An hour with Sludge Life 2: more jokes, more graffiti, more cynicism, more brilliance

1 year ago

One of the purest videogame ideas is a room whose interior you can see but not access. Not yet, anyway. This is games' four four beat, its Alberti bass and its cadmium yellow. Sludge Life, which exploded into my life a few years back, a two-hour long game that has kept me happy for days on end, knows about the power of a room you can't get to. Not yet.

Why is it so good? Because that room festers. You try the handle, nothing. You can maybe see through a window but you can't fit. So you have to think, regroup, return to your core skills and see how you might use them differently. You have to try things that otherwise would never have occurred to you, and when you find new items and new skills, that room you can't get to yet is always there in your mind: hey, how about me? Is it my time yet? In short, you improvise, you test the boundaries of the rules, and you explore. And that, I hope, is videogames.

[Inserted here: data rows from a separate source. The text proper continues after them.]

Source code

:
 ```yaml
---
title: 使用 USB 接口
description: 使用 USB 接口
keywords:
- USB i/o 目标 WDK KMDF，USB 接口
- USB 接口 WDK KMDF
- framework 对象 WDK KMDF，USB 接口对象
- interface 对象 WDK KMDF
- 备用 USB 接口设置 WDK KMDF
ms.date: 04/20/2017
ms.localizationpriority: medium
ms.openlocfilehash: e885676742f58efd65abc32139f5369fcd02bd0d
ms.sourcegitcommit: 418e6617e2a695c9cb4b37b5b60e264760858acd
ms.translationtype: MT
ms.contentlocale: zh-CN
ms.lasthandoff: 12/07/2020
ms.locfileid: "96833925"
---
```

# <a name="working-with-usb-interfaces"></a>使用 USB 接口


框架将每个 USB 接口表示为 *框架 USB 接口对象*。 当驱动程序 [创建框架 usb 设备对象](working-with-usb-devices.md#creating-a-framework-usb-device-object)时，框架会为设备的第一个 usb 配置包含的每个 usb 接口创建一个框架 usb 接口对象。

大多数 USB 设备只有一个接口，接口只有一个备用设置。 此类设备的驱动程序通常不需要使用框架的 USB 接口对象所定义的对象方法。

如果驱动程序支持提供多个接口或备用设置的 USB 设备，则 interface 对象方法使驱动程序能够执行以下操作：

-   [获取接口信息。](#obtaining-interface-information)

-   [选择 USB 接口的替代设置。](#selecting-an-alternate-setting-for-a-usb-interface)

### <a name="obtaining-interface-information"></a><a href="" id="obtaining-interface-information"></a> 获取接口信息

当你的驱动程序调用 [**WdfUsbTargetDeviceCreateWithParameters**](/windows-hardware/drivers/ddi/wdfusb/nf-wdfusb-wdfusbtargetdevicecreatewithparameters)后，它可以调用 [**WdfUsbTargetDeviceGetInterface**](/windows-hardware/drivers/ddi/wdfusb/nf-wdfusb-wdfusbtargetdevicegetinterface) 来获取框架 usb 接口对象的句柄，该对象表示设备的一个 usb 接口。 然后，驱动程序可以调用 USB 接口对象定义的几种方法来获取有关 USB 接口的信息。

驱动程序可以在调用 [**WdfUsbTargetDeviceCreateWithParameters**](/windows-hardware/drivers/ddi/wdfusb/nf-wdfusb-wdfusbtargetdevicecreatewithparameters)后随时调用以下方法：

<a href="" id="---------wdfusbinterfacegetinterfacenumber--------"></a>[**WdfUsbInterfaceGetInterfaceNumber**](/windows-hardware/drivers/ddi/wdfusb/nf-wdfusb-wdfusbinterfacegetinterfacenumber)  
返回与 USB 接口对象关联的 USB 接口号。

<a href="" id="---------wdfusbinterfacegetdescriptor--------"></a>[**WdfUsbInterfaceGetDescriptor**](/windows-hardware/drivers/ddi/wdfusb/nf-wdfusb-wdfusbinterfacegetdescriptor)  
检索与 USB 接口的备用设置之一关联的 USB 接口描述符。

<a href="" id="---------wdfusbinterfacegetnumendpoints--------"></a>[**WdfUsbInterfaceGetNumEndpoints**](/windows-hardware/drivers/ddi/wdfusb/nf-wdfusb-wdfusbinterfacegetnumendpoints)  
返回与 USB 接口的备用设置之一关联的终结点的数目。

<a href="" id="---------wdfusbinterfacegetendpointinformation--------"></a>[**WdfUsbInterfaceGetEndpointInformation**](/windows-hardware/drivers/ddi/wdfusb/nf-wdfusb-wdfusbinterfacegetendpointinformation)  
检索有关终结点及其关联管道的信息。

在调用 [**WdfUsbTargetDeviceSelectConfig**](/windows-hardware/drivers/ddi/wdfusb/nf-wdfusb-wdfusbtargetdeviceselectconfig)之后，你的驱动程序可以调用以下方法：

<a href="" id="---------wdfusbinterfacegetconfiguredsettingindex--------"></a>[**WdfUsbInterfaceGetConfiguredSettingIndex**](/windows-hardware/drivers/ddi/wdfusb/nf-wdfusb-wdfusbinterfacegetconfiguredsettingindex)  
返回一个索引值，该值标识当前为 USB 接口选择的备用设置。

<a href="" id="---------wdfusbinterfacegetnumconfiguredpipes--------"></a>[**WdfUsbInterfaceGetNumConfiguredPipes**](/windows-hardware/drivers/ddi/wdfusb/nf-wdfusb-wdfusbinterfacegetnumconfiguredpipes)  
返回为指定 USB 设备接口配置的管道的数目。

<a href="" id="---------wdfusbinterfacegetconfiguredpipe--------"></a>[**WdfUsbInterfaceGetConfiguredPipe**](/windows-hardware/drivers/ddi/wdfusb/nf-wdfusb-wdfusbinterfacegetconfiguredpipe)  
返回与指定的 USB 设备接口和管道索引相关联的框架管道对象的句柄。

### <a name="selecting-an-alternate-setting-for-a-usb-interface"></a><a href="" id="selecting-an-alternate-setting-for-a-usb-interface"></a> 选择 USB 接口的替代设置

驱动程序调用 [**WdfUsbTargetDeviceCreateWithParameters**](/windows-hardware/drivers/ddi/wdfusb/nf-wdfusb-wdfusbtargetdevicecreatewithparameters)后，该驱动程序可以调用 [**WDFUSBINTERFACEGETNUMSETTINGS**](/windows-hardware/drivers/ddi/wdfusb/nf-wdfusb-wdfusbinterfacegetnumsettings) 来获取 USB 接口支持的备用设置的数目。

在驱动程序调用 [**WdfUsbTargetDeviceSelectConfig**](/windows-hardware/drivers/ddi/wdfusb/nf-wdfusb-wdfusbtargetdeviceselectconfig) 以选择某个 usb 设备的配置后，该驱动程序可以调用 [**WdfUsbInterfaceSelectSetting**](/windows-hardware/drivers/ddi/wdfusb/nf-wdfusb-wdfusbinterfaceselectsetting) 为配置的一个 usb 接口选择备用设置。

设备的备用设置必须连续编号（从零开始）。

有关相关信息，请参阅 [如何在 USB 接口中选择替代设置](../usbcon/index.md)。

If you never played Sludge Life, you should play it now because it's free on Steam, and it's also everything I hope you will love: it's brisk, colourful, inventive, defeated, disgusting, exhilarating, curious in every sense. It's funny and burned out and gymnastic and cynical. It's a bottle-sized open-world with parkour and spraypainting spots and people to talk to and puzzles to solve. And it's free right now because there's a sequel on the way, freshly announced.